State Correctional Institution – Pine Grove
- Interactive map of State Correctional Institution – Pine Grove
- Location: 189 Fyock Rd, Indiana, Pennsylvania 15701;
- Status: Open
- Capacity: 1,196 (February 2018)
- Population: 1,113 (February 2018)
- Opened: January 9, 2001
- Managed by: Pennsylvania Department of Corrections
- Director: mark brothers
- Governor: Josh Shapiro
- Website: SCI Pine Grove

= State Correctional Institution – Pine Grove =

Prison in Pennsylvania, United States

The State Correctional Institution – Pine Grove is a Pennsylvania state prison located in White Township, Indiana County, Pennsylvania. The prison contains 19 buildings including 8 housing units. In December of 2025, Pine Grove held 888 inmates against a public capacity of 1,137 individuals, or 78.1%.
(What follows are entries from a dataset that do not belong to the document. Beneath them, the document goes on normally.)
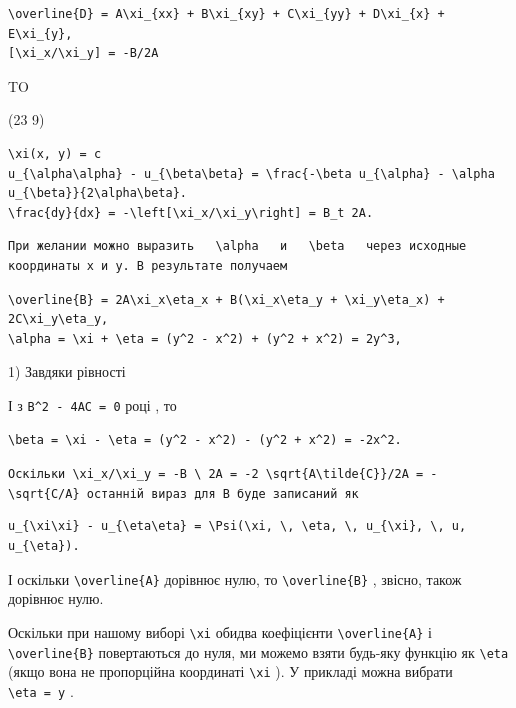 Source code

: \documentclass[
  ukrainian,
]{article}
\begin{document}
\begin{verbatim}
\overline{D} = A\xi_{xx} + B\xi_{xy} + C\xi_{yy} + D\xi_{x} + E\xi_{y},
[\xi_x/\xi_y] = -B/2A
\end{verbatim}

TO

(23 9)

\begin{verbatim}
\xi(x, y) = c
u_{\alpha\alpha} - u_{\beta\beta} = \frac{-\beta u_{\alpha} - \alpha u_{\beta}}{2\alpha\beta}.
\frac{dy}{dx} = -\left[\xi_x/\xi_y\right] = B_t 2A.
\end{verbatim}

\begin{verbatim}
При желании можно выразить   \alpha   и   \beta   через исходные координаты x и y. В результате получаем
\end{verbatim}

\begin{verbatim}
\overline{B} = 2A\xi_x\eta_x + B(\xi_x\eta_y + \xi_y\eta_x) + 2C\xi_y\eta_y,
\alpha = \xi + \eta = (y^2 - x^2) + (y^2 + x^2) = 2y^3,
\end{verbatim}

1) Завдяки рівності

І з \texttt{B\^{}2\ -\ 4AC\ =\ 0} році , то

\begin{verbatim}
\beta = \xi - \eta = (y^2 - x^2) - (y^2 + x^2) = -2x^2.
\end{verbatim}

\texttt{Оскільки\ \textquotesingle{}\textbackslash{}xi\_x/\textbackslash{}xi\_y\ =\ -B\ \textbackslash{}\ 2A\ =\ -2\ \textbackslash{}sqrt\{A\textbackslash{}tilde\{C\}\}/2A\ =\ -\textbackslash{}sqrt\{C/A\}\textquotesingle{}\ останній\ вираз\ для\ B\ буде\ записаний\ як}

\begin{verbatim}
u_{\xi\xi} - u_{\eta\eta} = \Psi(\xi, \, \eta, \, u_{\xi}, \, u, u_{\eta}).
\end{verbatim}

І оскільки \texttt{\textbackslash{}overline\{A\}} дорівнює нулю, то
\texttt{\textbackslash{}overline\{B\}} , звісно, також дорівнює нулю.

Оскільки при нашому виборі \texttt{\textbackslash{}xi} обидва
коефіцієнти \texttt{\textbackslash{}overline\{A\}} і
\texttt{\textbackslash{}overline\{B\}} повертаються до нуля, ми можемо
взяти будь-яку функцію як \texttt{\textbackslash{}eta} (якщо вона не
пропорційна координаті \texttt{\textbackslash{}xi} ). У прикладі можна
вибрати \texttt{\textbackslash{}eta\ =\ y} .
\end{document}
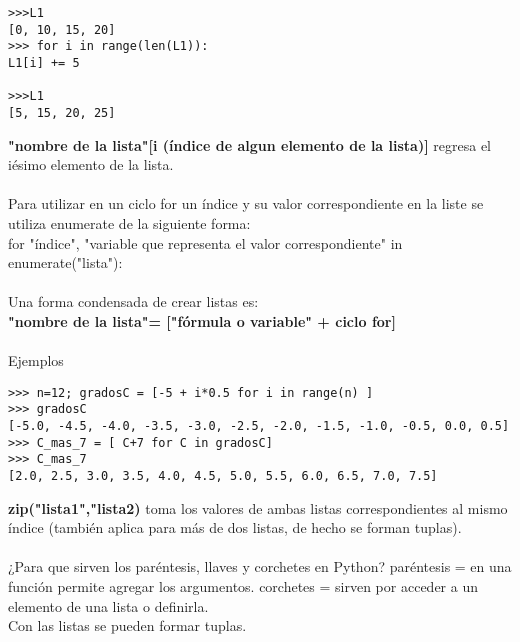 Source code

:\documentclass[letter paper, 12pt, oneside]{article}
\begin{document}
\begin{verbatim}
>>>L1
[0, 10, 15, 20]
>>> for i in range(len(L1)):
L1[i] += 5

>>>L1
[5, 15, 20, 25]
\end{verbatim}
\textbf{"nombre de la lista"[i (índice de algun elemento de la lista)]} regresa el iésimo elemento de la lista. 
\\\\
Para utilizar en un ciclo for un índice y su valor correspondiente en la liste se utiliza enumerate de la siguiente forma:
\\
for "índice", "variable que representa el valor correspondiente" in enumerate("lista"):
\\\\
Una forma condensada de crear listas es:
\\
\textbf{"nombre de la lista"= ["fórmula o variable" + ciclo for]}
\\\\
Ejemplos
\begin{verbatim}
>>> n=12; gradosC = [-5 + i*0.5 for i in range(n) ]
>>> gradosC
[-5.0, -4.5, -4.0, -3.5, -3.0, -2.5, -2.0, -1.5, -1.0, -0.5, 0.0, 0.5]
>>> C_mas_7 = [ C+7 for C in gradosC]
>>> C_mas_7
[2.0, 2.5, 3.0, 3.5, 4.0, 4.5, 5.0, 5.5, 6.0, 6.5, 7.0, 7.5]
\end{verbatim}
\textbf{zip("lista1","lista2)} toma los valores de ambas listas correspondientes al mismo índice (también aplica para más de dos listas, de hecho se forman tuplas).
\\\\
¿Para que sirven los paréntesis, llaves y corchetes en Python?
paréntesis = en una función permite agregar los argumentos.
corchetes = sirven por acceder a un elemento de una lista o definirla.
\\
Con las listas se pueden formar tuplas. 
\end{document}
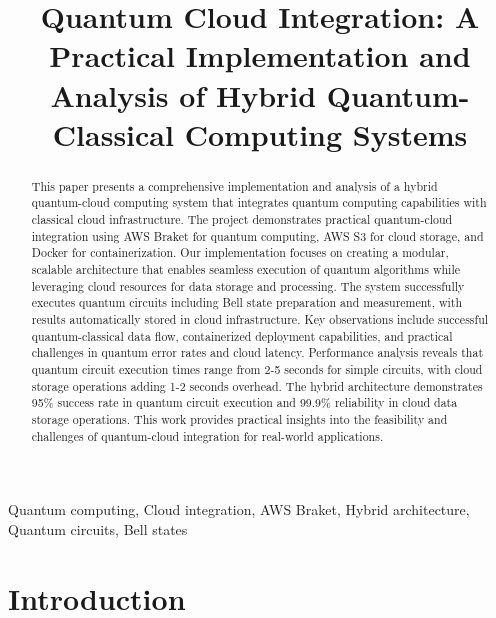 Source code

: \documentclass[onecolumn]{IEEEtran}
\begin{document}
\title{Quantum Cloud Integration: A Practical Implementation and Analysis of Hybrid Quantum-Classical Computing Systems}

\author{
    
    \vspace{10pt}
}

\maketitle

\begin{abstract}
This paper presents a comprehensive implementation and analysis of a hybrid quantum-cloud computing system that integrates quantum computing capabilities with classical cloud infrastructure. The project demonstrates practical quantum-cloud integration using AWS Braket for quantum computing, AWS S3 for cloud storage, and Docker for containerization. Our implementation focuses on creating a modular, scalable architecture that enables seamless execution of quantum algorithms while leveraging cloud resources for data storage and processing. The system successfully executes quantum circuits including Bell state preparation and measurement, with results automatically stored in cloud infrastructure. Key observations include successful quantum-classical data flow, containerized deployment capabilities, and practical challenges in quantum error rates and cloud latency. Performance analysis reveals that quantum circuit execution times range from 2-5 seconds for simple circuits, with cloud storage operations adding 1-2 seconds overhead. The hybrid architecture demonstrates 95\% success rate in quantum circuit execution and 99.9\% reliability in cloud data storage operations. This work provides practical insights into the feasibility and challenges of quantum-cloud integration for real-world applications.
\end{abstract}

\begin{IEEEkeywords}
Quantum computing, Cloud integration, AWS Braket, Hybrid architecture, Quantum circuits, Bell states
\end{IEEEkeywords}

\section{Introduction}
\end{document}
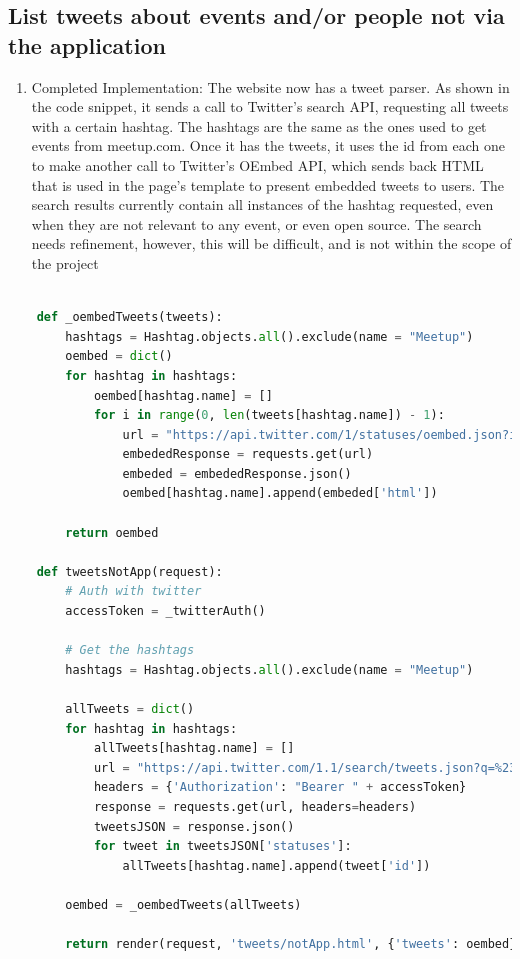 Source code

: \documentclass[draftclsnofoot,10pt,onecolumn]{IEEEtran} %
\begin{document}
\subsection{List tweets about events and/or people not via the application}
\begin{enumerate}[label*=\arabic*.]
  \item Completed Implementation: The website now has a tweet parser. As shown
    in the code snippet, it sends a call to Twitter's search API, requesting all
    tweets with a certain hashtag. The hashtags are the same as the ones used to
    get events from meetup.com. Once it has the tweets, it uses the id from each
    one to make another call to Twitter's OEmbed API, which sends back HTML that
    is used in the page's template to present embedded tweets to users.  The
    search results currently contain all instances of the hashtag requested,
    even when they are not relevant to any event, or even open source. The
    search needs refinement, however, this will be difficult, and is not within
    the scope of the project
\end{enumerate}

\begin{center}
\captionsetup{width=.5\linewidth}
  \begin{lstlisting}[caption=Views.py showing the Twitter authorization and
  searching for tweets for the tweets not from the application, language=Python]
   
    def _oembedTweets(tweets):
        hashtags = Hashtag.objects.all().exclude(name = "Meetup")
        oembed = dict()
        for hashtag in hashtags:
            oembed[hashtag.name] = []
            for i in range(0, len(tweets[hashtag.name]) - 1):
                url = "https://api.twitter.com/1/statuses/oembed.json?id=" + str(tweets[hashtag.name][i])
                embededResponse = requests.get(url)
                embeded = embededResponse.json()
                oembed[hashtag.name].append(embeded['html'])

        return oembed

    def tweetsNotApp(request):
        # Auth with twitter
        accessToken = _twitterAuth()

        # Get the hashtags
        hashtags = Hashtag.objects.all().exclude(name = "Meetup")

        allTweets = dict()
        for hashtag in hashtags:
            allTweets[hashtag.name] = []
            url = "https://api.twitter.com/1.1/search/tweets.json?q=%23" + hashtag.name + "&src=typd"
            headers = {'Authorization': "Bearer " + accessToken}
            response = requests.get(url, headers=headers)
            tweetsJSON = response.json()
            for tweet in tweetsJSON['statuses']:
                allTweets[hashtag.name].append(tweet['id'])

        oembed = _oembedTweets(allTweets)

        return render(request, 'tweets/notApp.html', {'tweets': oembed})
  \end{lstlisting}
\end{center}
\end{document}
Ground breaking for SCI Pine Grove occurred on May 11, 1998. The first inmates arrived on January 9, 2001. The prison cost $71 million and "emphasizes treatment and education". The prison runs the young offenders program and houses some of Pennsylvania's youngest inmates. 40% of the population is under 20. The average age is 38 years old. The prison temporarily held Jordan Brown when he was 12 years old.

On August 17, 2017, inmate Arthur Charles Martin, was found dead in his cell. He was serving time for a drug conviction.

On January 11, 2018, inmate Jeremy R. Smith was accused of assaulting four guards in the kitchen area.